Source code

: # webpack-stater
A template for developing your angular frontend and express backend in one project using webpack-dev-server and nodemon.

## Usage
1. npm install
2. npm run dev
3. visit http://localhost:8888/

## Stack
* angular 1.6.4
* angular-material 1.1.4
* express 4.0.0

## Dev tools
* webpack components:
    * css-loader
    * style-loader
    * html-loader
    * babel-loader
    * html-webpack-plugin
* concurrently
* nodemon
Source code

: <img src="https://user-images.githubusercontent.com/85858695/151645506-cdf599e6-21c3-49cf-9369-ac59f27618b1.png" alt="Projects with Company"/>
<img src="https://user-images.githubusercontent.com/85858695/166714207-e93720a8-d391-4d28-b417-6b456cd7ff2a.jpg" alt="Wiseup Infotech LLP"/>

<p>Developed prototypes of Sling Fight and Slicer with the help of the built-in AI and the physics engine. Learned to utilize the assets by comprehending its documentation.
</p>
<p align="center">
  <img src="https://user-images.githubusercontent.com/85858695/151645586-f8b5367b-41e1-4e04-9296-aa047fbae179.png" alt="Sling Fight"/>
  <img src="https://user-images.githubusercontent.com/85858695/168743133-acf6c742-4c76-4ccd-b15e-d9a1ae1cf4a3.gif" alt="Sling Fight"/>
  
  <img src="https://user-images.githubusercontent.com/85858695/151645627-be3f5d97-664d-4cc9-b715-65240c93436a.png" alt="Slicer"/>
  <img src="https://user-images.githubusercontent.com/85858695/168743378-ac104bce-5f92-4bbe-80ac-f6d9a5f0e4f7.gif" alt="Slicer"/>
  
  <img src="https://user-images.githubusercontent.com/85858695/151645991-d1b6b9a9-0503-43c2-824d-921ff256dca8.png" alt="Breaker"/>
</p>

### [Work item]
Within the entries above, find each line where "Fight" appears; copy every one.

### [Exercise solution]
<p>Developed prototypes of Sling Fight and Slicer with the help of the built-in AI and the physics engine. Learned to utilize the assets by comprehending its documentation.
  <img src="https://user-images.githubusercontent.com/85858695/151645586-f8b5367b-41e1-4e04-9296-aa047fbae179.png" alt="Sling Fight"/>
  <img src="https://user-images.githubusercontent.com/85858695/168743133-acf6c742-4c76-4ccd-b15e-d9a1ae1cf4a3.gif" alt="Sling Fight"/>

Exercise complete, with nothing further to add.